Report back the lines in this listing that carry the string "user".
<<<<
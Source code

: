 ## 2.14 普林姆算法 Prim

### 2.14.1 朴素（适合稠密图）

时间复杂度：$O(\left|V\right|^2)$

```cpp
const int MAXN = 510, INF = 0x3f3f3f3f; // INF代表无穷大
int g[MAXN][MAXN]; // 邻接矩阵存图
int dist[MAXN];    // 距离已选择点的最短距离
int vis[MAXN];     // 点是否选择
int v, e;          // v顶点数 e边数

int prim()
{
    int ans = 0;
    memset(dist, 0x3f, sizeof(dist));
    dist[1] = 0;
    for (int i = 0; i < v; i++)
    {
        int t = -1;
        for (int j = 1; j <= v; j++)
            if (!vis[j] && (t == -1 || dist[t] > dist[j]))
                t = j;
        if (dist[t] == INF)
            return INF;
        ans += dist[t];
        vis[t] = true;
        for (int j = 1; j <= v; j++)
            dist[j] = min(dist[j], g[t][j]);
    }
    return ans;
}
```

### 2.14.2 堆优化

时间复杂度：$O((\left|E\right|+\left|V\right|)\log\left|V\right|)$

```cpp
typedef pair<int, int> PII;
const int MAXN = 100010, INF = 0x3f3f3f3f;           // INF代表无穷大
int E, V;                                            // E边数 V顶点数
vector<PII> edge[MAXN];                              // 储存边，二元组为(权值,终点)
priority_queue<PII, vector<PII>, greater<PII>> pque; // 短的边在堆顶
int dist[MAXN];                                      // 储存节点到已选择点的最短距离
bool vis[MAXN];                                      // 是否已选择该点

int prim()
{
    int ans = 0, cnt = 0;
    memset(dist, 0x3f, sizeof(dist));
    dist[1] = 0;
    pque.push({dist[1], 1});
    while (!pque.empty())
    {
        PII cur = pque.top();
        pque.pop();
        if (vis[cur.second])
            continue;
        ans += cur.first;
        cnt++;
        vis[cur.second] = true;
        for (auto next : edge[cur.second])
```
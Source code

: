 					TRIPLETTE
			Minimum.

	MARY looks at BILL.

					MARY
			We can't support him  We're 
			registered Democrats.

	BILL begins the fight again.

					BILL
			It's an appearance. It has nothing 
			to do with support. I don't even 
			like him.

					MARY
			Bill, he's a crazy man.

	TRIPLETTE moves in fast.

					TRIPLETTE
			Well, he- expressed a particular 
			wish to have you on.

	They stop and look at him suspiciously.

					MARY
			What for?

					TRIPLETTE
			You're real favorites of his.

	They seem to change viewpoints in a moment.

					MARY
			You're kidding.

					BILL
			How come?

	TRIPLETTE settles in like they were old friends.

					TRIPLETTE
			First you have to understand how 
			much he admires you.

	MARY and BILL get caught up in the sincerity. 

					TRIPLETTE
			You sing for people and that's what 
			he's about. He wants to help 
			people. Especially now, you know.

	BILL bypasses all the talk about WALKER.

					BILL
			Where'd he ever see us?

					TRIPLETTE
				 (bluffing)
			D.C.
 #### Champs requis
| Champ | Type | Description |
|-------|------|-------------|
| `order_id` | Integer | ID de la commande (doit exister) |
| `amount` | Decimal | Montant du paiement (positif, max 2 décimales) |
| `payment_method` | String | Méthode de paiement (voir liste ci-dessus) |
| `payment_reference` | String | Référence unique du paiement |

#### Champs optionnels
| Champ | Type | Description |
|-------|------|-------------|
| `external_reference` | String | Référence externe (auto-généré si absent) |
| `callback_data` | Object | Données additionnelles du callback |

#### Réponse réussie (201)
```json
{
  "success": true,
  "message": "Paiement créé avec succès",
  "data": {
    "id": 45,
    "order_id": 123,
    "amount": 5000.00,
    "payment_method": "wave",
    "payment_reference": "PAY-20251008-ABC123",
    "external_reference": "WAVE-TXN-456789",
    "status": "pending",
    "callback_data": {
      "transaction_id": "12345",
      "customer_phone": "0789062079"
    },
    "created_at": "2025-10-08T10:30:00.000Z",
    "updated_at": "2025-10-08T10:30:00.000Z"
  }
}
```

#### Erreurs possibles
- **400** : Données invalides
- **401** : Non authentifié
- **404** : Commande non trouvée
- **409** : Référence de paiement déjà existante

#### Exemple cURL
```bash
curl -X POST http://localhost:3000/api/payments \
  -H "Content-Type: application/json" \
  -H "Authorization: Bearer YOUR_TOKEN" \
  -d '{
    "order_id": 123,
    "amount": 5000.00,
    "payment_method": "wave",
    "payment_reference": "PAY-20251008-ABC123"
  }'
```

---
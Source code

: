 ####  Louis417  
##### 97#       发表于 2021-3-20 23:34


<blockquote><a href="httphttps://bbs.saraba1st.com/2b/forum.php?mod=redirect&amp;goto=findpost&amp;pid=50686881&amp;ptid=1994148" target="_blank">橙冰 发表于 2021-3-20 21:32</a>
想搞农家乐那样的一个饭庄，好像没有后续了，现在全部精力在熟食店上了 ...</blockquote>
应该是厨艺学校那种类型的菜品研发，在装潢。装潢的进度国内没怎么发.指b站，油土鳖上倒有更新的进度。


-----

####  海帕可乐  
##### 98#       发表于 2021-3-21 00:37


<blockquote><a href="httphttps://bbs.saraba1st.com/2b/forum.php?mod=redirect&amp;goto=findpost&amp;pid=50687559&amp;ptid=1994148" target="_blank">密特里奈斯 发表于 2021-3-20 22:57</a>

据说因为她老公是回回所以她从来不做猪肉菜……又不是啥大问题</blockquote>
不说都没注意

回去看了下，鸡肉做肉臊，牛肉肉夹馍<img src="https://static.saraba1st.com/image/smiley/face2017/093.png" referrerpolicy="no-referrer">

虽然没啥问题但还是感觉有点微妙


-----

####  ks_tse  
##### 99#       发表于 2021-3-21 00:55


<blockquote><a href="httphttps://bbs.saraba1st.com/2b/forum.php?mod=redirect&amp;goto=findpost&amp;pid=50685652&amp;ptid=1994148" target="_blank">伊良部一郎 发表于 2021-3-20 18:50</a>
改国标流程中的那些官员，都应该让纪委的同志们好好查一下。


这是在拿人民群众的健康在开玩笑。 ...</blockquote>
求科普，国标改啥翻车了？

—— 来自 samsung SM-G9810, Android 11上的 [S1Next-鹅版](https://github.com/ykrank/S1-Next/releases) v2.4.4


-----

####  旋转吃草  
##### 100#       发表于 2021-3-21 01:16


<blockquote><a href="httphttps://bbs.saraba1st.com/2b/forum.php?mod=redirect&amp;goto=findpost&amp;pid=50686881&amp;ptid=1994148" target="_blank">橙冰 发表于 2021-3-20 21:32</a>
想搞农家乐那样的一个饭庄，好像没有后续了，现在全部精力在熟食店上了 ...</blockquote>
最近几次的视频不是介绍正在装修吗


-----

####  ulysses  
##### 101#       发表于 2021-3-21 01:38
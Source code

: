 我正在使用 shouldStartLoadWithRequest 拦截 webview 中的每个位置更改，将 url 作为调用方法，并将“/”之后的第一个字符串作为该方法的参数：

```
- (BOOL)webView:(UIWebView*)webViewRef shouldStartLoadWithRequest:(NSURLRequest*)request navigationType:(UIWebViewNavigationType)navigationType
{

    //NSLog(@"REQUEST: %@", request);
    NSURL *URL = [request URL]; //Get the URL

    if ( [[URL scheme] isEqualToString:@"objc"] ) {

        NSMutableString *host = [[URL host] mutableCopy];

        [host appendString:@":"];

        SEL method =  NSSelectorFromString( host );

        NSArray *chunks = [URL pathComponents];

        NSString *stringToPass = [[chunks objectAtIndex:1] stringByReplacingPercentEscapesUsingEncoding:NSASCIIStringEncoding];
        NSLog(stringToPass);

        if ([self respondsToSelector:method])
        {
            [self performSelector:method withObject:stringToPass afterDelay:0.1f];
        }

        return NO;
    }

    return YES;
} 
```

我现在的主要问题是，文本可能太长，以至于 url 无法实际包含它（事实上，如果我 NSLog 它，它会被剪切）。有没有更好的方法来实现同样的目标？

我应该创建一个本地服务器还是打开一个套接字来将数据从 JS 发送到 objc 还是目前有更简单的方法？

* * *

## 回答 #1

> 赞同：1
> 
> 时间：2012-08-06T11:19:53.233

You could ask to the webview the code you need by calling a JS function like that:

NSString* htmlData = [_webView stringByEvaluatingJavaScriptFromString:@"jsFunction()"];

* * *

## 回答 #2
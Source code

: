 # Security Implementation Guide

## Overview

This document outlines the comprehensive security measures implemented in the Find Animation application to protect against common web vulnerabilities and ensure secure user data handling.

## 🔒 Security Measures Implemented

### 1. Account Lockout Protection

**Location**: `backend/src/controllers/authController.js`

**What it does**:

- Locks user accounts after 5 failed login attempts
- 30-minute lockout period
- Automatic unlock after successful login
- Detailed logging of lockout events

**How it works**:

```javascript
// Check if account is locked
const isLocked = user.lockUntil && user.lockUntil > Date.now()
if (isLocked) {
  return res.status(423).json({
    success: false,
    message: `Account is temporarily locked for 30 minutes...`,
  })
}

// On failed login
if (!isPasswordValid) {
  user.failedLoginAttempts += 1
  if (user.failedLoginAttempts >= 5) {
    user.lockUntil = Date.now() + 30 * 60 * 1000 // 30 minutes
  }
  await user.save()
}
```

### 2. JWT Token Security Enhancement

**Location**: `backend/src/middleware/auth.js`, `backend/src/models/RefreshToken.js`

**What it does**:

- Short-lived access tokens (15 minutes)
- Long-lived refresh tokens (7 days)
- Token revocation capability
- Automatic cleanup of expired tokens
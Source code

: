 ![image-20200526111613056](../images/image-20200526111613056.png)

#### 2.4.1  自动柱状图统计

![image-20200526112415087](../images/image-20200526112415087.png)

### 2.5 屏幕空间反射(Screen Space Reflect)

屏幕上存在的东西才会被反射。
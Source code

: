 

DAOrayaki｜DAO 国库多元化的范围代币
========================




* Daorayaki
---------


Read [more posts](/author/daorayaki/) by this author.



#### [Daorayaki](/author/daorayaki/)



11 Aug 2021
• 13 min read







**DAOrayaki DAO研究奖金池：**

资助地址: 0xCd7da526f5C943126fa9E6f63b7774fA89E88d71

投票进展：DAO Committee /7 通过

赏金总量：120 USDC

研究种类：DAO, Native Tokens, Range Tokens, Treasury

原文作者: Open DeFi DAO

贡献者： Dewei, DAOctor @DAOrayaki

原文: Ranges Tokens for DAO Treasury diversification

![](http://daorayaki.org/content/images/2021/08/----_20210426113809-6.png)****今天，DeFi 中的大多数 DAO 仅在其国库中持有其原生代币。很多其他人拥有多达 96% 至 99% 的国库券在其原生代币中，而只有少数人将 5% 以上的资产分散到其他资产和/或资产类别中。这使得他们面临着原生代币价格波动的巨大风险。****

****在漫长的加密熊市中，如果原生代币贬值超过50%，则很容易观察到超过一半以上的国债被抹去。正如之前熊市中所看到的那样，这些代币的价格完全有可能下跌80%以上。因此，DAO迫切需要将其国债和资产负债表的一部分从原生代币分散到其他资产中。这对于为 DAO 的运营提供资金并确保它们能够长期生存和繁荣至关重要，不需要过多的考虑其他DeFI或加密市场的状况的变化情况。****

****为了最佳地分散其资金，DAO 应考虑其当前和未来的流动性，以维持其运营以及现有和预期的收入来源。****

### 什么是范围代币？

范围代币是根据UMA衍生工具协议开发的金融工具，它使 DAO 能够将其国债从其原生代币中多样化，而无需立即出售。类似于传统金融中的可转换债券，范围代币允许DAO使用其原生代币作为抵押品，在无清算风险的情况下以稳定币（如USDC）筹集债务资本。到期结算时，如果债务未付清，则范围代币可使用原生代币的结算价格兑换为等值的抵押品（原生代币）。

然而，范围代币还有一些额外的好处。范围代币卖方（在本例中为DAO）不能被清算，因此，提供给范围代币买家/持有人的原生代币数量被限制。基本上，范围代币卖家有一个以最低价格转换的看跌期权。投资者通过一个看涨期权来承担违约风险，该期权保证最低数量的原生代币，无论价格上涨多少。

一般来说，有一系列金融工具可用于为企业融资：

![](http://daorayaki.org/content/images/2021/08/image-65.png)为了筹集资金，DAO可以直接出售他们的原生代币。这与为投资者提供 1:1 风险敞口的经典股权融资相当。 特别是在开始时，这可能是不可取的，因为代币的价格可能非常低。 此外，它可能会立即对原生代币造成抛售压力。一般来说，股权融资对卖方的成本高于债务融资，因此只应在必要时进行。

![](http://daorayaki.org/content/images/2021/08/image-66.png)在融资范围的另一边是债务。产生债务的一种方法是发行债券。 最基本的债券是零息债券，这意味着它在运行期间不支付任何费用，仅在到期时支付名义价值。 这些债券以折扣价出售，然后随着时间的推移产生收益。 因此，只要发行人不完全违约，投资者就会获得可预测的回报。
>>>>
Answer box -
This document outlines the comprehensive security measures implemented in the Find Animation application to protect against common web vulnerabilities and ensure secure user data handling.
- Locks user accounts after 5 failed login attempts
const isLocked = user.lockUntil && user.lockUntil > Date.now()
  user.failedLoginAttempts += 1
  if (user.failedLoginAttempts >= 5) {
    user.lockUntil = Date.now() + 30 * 60 * 1000 // 30 minutes
  await user.save()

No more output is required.